What lines below contain the string "Vision"? List them all.

* DATA SHOWN *
◇ ◇ ◇ ◇ ◇ ◇ ◇

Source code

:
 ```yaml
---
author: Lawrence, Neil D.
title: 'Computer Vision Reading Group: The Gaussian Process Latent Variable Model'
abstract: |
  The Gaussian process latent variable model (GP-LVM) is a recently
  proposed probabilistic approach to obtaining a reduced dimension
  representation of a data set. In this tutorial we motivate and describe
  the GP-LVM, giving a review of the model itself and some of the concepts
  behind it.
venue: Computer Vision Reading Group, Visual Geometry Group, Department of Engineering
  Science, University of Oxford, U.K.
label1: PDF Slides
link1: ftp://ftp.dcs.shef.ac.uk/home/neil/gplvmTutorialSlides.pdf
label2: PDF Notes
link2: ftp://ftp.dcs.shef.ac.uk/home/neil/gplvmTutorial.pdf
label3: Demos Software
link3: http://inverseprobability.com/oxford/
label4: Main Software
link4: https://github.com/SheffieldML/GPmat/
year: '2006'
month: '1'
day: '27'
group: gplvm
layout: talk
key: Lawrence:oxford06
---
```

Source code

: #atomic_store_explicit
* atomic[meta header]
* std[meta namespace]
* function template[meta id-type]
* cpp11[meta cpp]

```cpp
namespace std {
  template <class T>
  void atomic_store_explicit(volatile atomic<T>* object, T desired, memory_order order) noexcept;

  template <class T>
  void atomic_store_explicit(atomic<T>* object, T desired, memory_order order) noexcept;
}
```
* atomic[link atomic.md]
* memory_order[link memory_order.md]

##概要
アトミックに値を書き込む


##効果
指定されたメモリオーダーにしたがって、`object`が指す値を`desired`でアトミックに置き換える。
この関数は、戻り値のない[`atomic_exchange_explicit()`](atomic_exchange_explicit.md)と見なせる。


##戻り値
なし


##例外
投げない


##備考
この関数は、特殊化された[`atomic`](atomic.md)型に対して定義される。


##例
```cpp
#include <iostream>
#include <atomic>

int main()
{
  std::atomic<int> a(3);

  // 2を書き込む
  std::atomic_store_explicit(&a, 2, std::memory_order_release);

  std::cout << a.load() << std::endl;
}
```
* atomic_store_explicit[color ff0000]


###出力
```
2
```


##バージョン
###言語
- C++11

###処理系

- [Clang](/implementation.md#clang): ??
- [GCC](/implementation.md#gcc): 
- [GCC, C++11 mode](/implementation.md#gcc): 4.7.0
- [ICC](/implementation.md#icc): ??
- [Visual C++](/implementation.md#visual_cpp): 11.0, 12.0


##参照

◇ ◇ ◇ ◇ ◇ ◇ ◇

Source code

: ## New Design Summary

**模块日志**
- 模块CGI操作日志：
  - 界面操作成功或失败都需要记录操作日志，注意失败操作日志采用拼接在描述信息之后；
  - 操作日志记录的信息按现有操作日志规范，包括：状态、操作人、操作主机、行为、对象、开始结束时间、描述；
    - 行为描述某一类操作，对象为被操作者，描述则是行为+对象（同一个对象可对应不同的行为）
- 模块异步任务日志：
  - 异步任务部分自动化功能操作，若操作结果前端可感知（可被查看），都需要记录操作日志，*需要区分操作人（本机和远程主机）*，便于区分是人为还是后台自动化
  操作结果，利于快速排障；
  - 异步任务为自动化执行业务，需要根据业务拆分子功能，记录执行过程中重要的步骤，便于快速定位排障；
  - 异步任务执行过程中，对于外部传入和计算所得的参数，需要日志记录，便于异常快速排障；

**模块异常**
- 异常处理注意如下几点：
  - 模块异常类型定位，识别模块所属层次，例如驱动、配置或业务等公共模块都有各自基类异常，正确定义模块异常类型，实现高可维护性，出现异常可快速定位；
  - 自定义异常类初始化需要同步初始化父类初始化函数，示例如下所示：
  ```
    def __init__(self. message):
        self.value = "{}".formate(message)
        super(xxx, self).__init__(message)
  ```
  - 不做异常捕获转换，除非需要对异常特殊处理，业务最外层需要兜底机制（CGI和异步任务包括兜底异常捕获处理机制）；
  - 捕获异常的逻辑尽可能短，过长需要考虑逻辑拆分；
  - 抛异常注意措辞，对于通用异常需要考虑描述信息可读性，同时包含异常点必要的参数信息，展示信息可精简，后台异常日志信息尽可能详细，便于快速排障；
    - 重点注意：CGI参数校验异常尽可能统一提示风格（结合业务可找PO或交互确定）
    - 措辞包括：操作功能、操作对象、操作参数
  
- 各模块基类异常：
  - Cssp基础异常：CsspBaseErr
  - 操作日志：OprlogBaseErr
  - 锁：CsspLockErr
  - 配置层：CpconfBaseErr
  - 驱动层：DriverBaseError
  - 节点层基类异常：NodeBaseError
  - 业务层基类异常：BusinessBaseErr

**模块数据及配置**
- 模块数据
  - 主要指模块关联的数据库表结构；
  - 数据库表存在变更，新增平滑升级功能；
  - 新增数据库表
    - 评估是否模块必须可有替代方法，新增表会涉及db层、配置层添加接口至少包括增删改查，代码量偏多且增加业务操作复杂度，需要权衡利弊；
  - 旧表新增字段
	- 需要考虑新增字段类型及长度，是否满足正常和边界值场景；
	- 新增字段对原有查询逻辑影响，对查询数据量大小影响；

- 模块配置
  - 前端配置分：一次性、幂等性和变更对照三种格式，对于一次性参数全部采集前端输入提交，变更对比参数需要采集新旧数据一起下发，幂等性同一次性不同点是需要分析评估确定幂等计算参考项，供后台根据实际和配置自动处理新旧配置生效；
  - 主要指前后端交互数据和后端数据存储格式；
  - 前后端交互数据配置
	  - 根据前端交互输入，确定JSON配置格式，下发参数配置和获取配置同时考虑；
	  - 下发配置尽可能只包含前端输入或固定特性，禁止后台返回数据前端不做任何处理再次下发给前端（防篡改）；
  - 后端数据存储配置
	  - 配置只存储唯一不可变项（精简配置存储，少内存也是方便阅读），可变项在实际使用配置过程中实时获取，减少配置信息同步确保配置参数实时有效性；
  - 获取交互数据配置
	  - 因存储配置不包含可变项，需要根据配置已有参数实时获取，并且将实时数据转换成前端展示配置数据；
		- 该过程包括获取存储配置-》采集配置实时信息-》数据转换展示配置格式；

◇ ◇ ◇ ◇ ◇ ◇ ◇

* TASK OUTPUT *
title: 'Computer Vision Reading Group: The Gaussian Process Latent Variable Model'
venue: Computer Vision Reading Group, Visual Geometry Group, Department of Engineering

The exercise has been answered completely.